──────── AVAILABLE DATA
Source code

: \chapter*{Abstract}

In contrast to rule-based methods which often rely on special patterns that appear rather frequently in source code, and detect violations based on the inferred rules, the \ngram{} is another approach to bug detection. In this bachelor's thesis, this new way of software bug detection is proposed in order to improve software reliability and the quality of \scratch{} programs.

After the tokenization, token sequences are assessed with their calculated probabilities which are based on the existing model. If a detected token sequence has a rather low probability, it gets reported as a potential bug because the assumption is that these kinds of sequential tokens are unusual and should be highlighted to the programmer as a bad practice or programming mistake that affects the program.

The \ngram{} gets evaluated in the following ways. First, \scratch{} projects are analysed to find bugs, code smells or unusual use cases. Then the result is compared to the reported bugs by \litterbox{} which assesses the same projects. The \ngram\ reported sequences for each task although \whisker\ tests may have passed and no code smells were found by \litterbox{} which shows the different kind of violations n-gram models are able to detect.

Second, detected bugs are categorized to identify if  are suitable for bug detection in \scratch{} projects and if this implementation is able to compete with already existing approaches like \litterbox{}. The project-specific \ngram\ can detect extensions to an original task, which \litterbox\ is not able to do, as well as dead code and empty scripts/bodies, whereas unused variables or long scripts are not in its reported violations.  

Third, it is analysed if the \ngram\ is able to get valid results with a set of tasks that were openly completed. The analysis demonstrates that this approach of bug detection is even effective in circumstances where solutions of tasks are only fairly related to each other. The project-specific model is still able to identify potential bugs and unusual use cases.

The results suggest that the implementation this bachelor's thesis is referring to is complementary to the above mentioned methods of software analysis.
────────────────
*EXERCISE AIM:* Could you write out all the data exactly as it is given?

*TASK RESULT:*
Source code

: \chapter*{Abstract}

In contrast to rule-based methods which often rely on special patterns that appear rather frequently in source code, and detect violations based on the inferred rules, the \ngram{} is another approach to bug detection. In this bachelor's thesis, this new way of software bug detection is proposed in order to improve software reliability and the quality of \scratch{} programs.

After the tokenization, token sequences are assessed with their calculated probabilities which are based on the existing model. If a detected token sequence has a rather low probability, it gets reported as a potential bug because the assumption is that these kinds of sequential tokens are unusual and should be highlighted to the programmer as a bad practice or programming mistake that affects the program.

The \ngram{} gets evaluated in the following ways. First, \scratch{} projects are analysed to find bugs, code smells or unusual use cases. Then the result is compared to the reported bugs by \litterbox{} which assesses the same projects. The \ngram\ reported sequences for each task although \whisker\ tests may have passed and no code smells were found by \litterbox{} which shows the different kind of violations n-gram models are able to detect.

Second, detected bugs are categorized to identify if  are suitable for bug detection in \scratch{} projects and if this implementation is able to compete with already existing approaches like \litterbox{}. The project-specific \ngram\ can detect extensions to an original task, which \litterbox\ is not able to do, as well as dead code and empty scripts/bodies, whereas unused variables or long scripts are not in its reported violations.  

Third, it is analysed if the \ngram\ is able to get valid results with a set of tasks that were openly completed. The analysis demonstrates that this approach of bug detection is even effective in circumstances where solutions of tasks are only fairly related to each other. The project-specific model is still able to identify potential bugs and unusual use cases.

The results suggest that the implementation this bachelor's thesis is referring to is complementary to the above mentioned methods of software analysis.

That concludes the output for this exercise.